Find the lines of data that contain the string "dizainą", then list them.

Pictures paired with source code
■ ■ ■
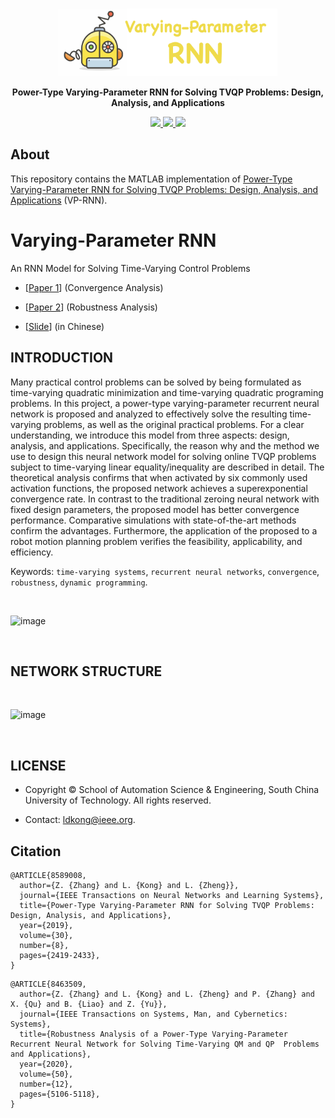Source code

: <br />
<p align="center">
  <img src="image/vp-rnn.png" alt="logo" width="350" height="108">

  <p align="center">
  <strong>Power-Type Varying-Parameter RNN for Solving TVQP Problems: Design, Analysis, and Applications</strong>
  </p>
</p>

<p align="center">
  <a href="">
    <img src="https://img.shields.io/badge/Paper-%F0%9F%93%83-blue">
  </a>
  <a href="">
    <img src="https://img.shields.io/badge/Slides-%F0%9F%8E%AC-green">
  </a>
  <a href="">
    <img src="https://img.shields.io/badge/%E4%B8%AD%E8%AF%91%E7%89%88-%F0%9F%90%BC-red">
  </a>
</p>

## About
This repository contains the MATLAB implementation of <a href="https://ieeexplore.ieee.org/document/8589008">Power-Type Varying-Parameter RNN for Solving TVQP Problems: Design, Analysis, and Applications</a> (VP-RNN).

# Varying-Parameter RNN
An RNN Model for Solving Time-Varying Control Problems

- [[Paper 1](https://ieeexplore.ieee.org/document/8589008)] (Convergence Analysis)

- [[Paper 2](https://ieeexplore.ieee.org/document/8463509)] (Robustness Analysis)

- [[Slide](https://github.com/ldkong1205/Varying-Parameter-RNN/blob/master/Slide(in%20Chinese).pdf)] (in Chinese)


INTRODUCTION
-----
Many practical control problems can be solved by being formulated as time-varying quadratic minimization and time-varying quadratic programing problems. In this project, a power-type varying-parameter recurrent neural network is proposed and analyzed to effectively solve the resulting time-varying problems, as well as the original practical problems. For a clear understanding, we introduce this model from three aspects: design, analysis, and applications. Specifically, the reason why and the method we use to design this neural network model for solving online TVQP problems subject to time-varying linear equality/inequality are described in detail. The theoretical analysis confirms that when activated by six commonly used activation functions, the proposed network achieves a superexponential convergence rate. In contrast to the traditional zeroing neural network with fixed design parameters, the proposed model has better convergence performance. Comparative simulations with state-of-the-art methods confirm the advantages. Furthermore, the application of the proposed to a robot motion planning problem verifies the feasibility, applicability, and efficiency.

Keywords: `time-varying systems`,  `recurrent neural networks`,  `convergence`, `robustness`, `dynamic programming`.

<br>

![image](https://github.com/ldkong1205/Varying-Parameter-RNN/blob/master/image/Kinova.jpg)

<br>

NETWORK STRUCTURE
-----
<br>

![image](https://github.com/ldkong1205/Varying-Parameter-RNN/blob/master/image/network.jpg)

<br>

LICENSE
-----

- Copyright © School of Automation Science & Engineering, South China University of Technology. All rights reserved.

- Contact: ldkong@ieee.org.

Citation
-----

```
@ARTICLE{8589008, 
  author={Z. {Zhang} and L. {Kong} and L. {Zheng}}, 
  journal={IEEE Transactions on Neural Networks and Learning Systems}, 
  title={Power-Type Varying-Parameter RNN for Solving TVQP Problems: Design, Analysis, and Applications}, 
  year={2019}, 
  volume={30}, 
  number={8}, 
  pages={2419-2433}, 
}
```

```
@ARTICLE{8463509, 
  author={Z. {Zhang} and L. {Kong} and L. {Zheng} and P. {Zhang} and X. {Qu} and B. {Liao} and Z. {Yu}}, 
  journal={IEEE Transactions on Systems, Man, and Cybernetics: Systems}, 
  title={Robustness Analysis of a Power-Type Varying-Parameter Recurrent Neural Network for Solving Time-Varying QM and QP  Problems and Applications}, 
  year={2020}, 
  volume={50}, 
  number={12}, 
  pages={5106-5118}, 
}
```
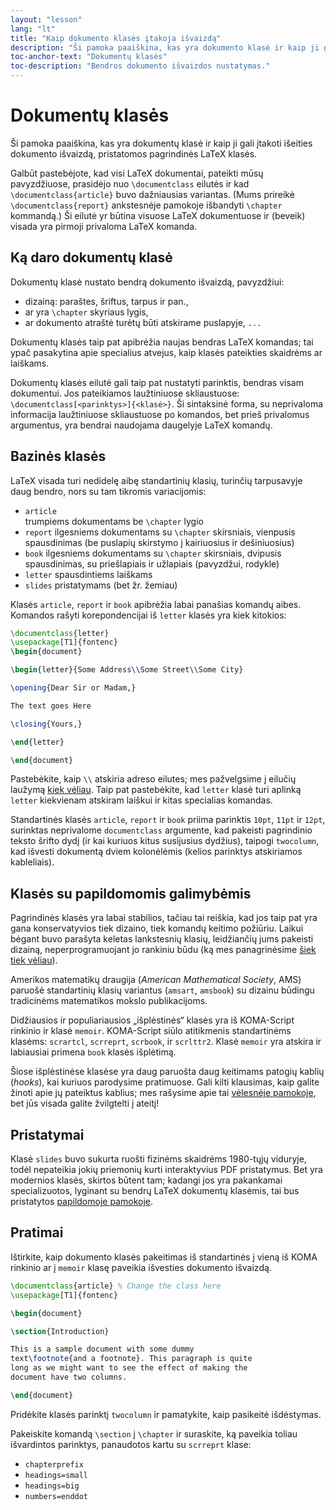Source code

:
 ```yaml
---
layout: "lesson"
lang: "lt"
title: "Kaip dokumento klasės įtakoja išvaizdą"
description: "Ši pamoka paaiškina, kas yra dokumento klasė ir kaip ji gali įtakoti išeities dokumento išvaizdą, pristatomos pagrindinės LaTeX klasės."
toc-anchor-text: "Dokumentų klasės"
toc-description: "Bendros dokumento išvaizdos nustatymas."
---
```


# Dokumentų klasės

<span
  class="summary">Ši pamoka paaiškina, kas yra dokumentų klasė ir kaip ji gali įtakoti išeities dokumento išvaizdą, pristatomos pagrindinės LaTeX klasės.</span>

Galbūt pastebėjote, kad visi LaTeX dokumentai, pateikti mūsų pavyzdžiuose,
prasidėjo nuo `\documentclass` eilutės ir kad `\documentclass{article}` buvo
dažniausias variantas. (Mums prireikė `\documentclass{report}` ankstesnėje
pamokoje išbandyti `\chapter` kommandą.)  Ši eilutė yr būtina visuose LaTeX
dokumentuose ir (beveik) visada yra pirmoji privaloma LaTeX komanda.

## Ką daro dokumentų klasė

Dokumentų klasė nustato bendrą dokumento išvaizdą, pavyzdžiui:

- dizainą: paraštes, šriftus, tarpus ir pan.,
- ar yra `\chapter` skyriaus lygis,
- ar dokumento atraštė turėtų būti atskirame puslapyje, `...`

Dokumentų klasės taip pat apibrėžia naujas bendras LaTeX komandas; tai ypač pasakytina apie specialius atvejus, kaip klasės pateikties skaidrėms ar laiškams.

Dokumentų klasės eilutė gali taip pat nustatyti parinktis, bendras visam dokumentui. Jos pateikiamos laužtiniuose skliaustuose: `\documentclass[<parinktys>]{<klasė>}`. Ši sintaksinė forma, su neprivaloma informacija laužtiniuose skliaustuose po komandos, bet prieš privalomus argumentus, yra bendrai naudojama daugelyje LaTeX komandų.

## Bazinės klasės

LaTeX visada turi nedidelę aibę standartinių klasių, turinčių tarpusavyje daug bendro, nors su tam tikromis variacijomis:
- `article`  
  trumpiems dokumentams be `\chapter` lygio
- `report`
  ilgesniems dokumentams su `\chapter` skirsniais, vienpusis spausdinimas (be puslapių skirstymo į kairiuosius ir dešiniuosius)
- `book`
  ilgesniems dokumentams su `\chapter` skirsniais, dvipusis spausdinimas, su priešlapiais ir užlapiais (pavyzdžui, rodykle)
- `letter`
  spausdintiems laiškams
- `slides`
  pristatymams (bet žr. žemiau)

Klasės `article`, `report` ir `book` apibrėžia labai panašias komandų aibes. Komandos rašyti korepondencijai iš `letter` klasės yra kiek kitokios:

```latex
\documentclass{letter}
\usepackage[T1]{fontenc}
\begin{document}

\begin{letter}{Some Address\\Some Street\\Some City}

\opening{Dear Sir or Madam,}

The text goes Here

\closing{Yours,}

\end{letter}

\end{document}
```

Pastebėkite, kaip ``\\`` atskiria adreso eilutes; mes pažvelgsime į eilučių
laužymą [kiek vėliau](lesson-11).  Taip pat pastebėkite, kad `letter` klasė
turi aplinką `letter` kiekvienam atskiram laiškui ir kitas specialias
komandas.

Standartinės klasės `article`, `report` ir `book` priima parinktis `10pt`,
`11pt` ir `12pt`, surinktas neprivalome `documentclass` argumente, kad
pakeisti pagrindinio teksto šrifto dydį (ir kai kuriuos kitus susijusius
dydžius), taipogi `twocolumn`, kad išvesti dokumentą dviem kolonėlėmis
(kelios parinktys atskiriamos kableliais).

## Klasės su papildomomis galimybėmis

Pagrindinės klasės yra labai stabilios, tačiau tai reiškia, kad jos taip pat
yra gana konservatyvios tiek dizaino, tiek komandų keitimo požiūriu. Laikui
bėgant buvo parašyta keletas lankstesnių klasių, leidžiančių jums pakeisti
dizainą, neperprogramuojant jo rankiniu būdu (ką mes panagrinėsime [šiek tiek
vėliau](lesson-11)).

Amerikos matematikų draugija (_American Mathematical Society_, AMS) paruošė
standartinių klasių variantus (`amsart`, `amsbook`) su dizainu būdingu
tradicinėms matematikos mokslo publikacijoms.

Didžiausios ir populiariausios „išplėstinės“ klasės yra iš KOMA-Script
rinkinio ir klasė `memoir`. KOMA-Script siūlo atitikmenis standartinėms
klasėms: `scrartcl`, `scrreprt`, `scrbook`, ir `scrlttr2`. Klasė `memoir` yra
atskira ir labiausiai primena `book` klasės išplėtimą.

Šiose išplėstinėse klasėse yra daug paruošta daug keitimams patogių kablių
(_hooks_), kai kuriuos parodysime pratimuose.  Gali kilti klausimas, kaip
galite žinoti apie jų pateiktus kablius; mes rašysime apie tai [vėlesnėje
pamokoje](lesson-16), bet jūs visada galite žvilgtelti į ateitį!

## Pristatymai

Klasė `slides` buvo sukurta ruošti fizinėms skaidrėms 1980-tųjų viduryje,
todėl nepateikia jokių priemonių kurti interaktyvius PDF pristatymus.  Bet
yra modernios klasės, skirtos būtent tam; kadangi jos yra pakankamai
specializuotos, lyginant su bendrų LaTeX dokumentų klasėmis, tai bus
pristatytos [papildomoje pamokoje](more-05).

## Pratimai

Ištirkite, kaip dokumento klasės pakeitimas iš standartinės į vieną iš KOMA rinkinio ar į `memoir` klasę paveikia išvesties dokumento išvaizdą.

```latex
\documentclass{article} % Change the class here
\usepackage[T1]{fontenc}

\begin{document}

\section{Introduction}

This is a sample document with some dummy
text\footnote{and a footnote}. This paragraph is quite
long as we might want to see the effect of making the
document have two columns.

\end{document}
```

Pridėkite klasės parinktį `twocolumn` ir pamatykite, kaip pasikeitė
išdėstymas.

Pakeiskite komandą `\section` į `\chapter` ir suraskite, ką paveikia toliau
išvardintos parinktys, panaudotos kartu su `scrreprt` klase:

- `chapterprefix`
- `headings=small`
- `headings=big`
- `numbers=enddot`
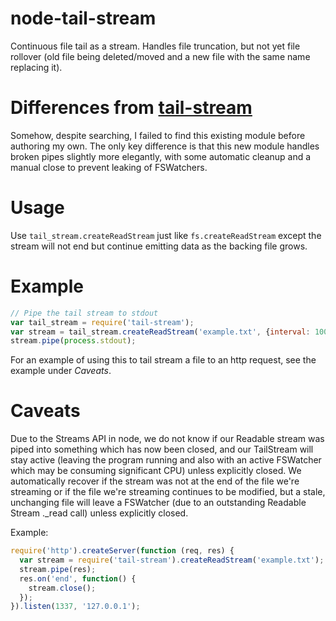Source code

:node-tail-stream
================

Continuous file tail as a stream.  Handles file truncation, but not yet file
rollover (old file being deleted/moved and a new file with the same name
replacing it).

Differences from [tail-stream](https://github.com/juul/tail-stream)
============================
Somehow, despite searching, I failed to find this existing module before
authoring my own.  The only key difference is that this new module handles
broken pipes slightly more elegantly, with some automatic cleanup and a manual
close to prevent leaking of FSWatchers.

Usage
=====
Use `tail_stream.createReadStream` just like `fs.createReadStream` except the
stream will not end but continue emitting data as the backing file grows.

Example
=======

```javascript
// Pipe the tail stream to stdout
var tail_stream = require('tail-stream');
var stream = tail_stream.createReadStream('example.txt', {interval: 100});
stream.pipe(process.stdout);
```

For an example of using this to tail stream a file to an http request, see the example under *Caveats*.

Caveats
=======
Due to the Streams API in node, we do not know if our Readable stream was piped
into something which has now been closed, and our TailStream will stay active
(leaving the program running and also with an active FSWatcher which may be
consuming significant CPU) unless explicitly closed.  We automatically recover
if the stream was not at the end of the file we're streaming or if the file
we're streaming continues to be modified, but a stale, unchanging file will
leave a FSWatcher (due to an outstanding Readable Stream ._read call) unless
explicitly closed.

Example:
```javascript
require('http').createServer(function (req, res) {
  var stream = require('tail-stream').createReadStream('example.txt');
  stream.pipe(res);
  res.on('end', function() {
    stream.close();
  });
}).listen(1337, '127.0.0.1');

```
■ ■ ■
#### Response box
- dizainą: paraštes, šriftus, tarpus ir pan.,
dizainą, neperprogramuojant jo rankiniu būdu (ką mes panagrinėsime [šiek tiek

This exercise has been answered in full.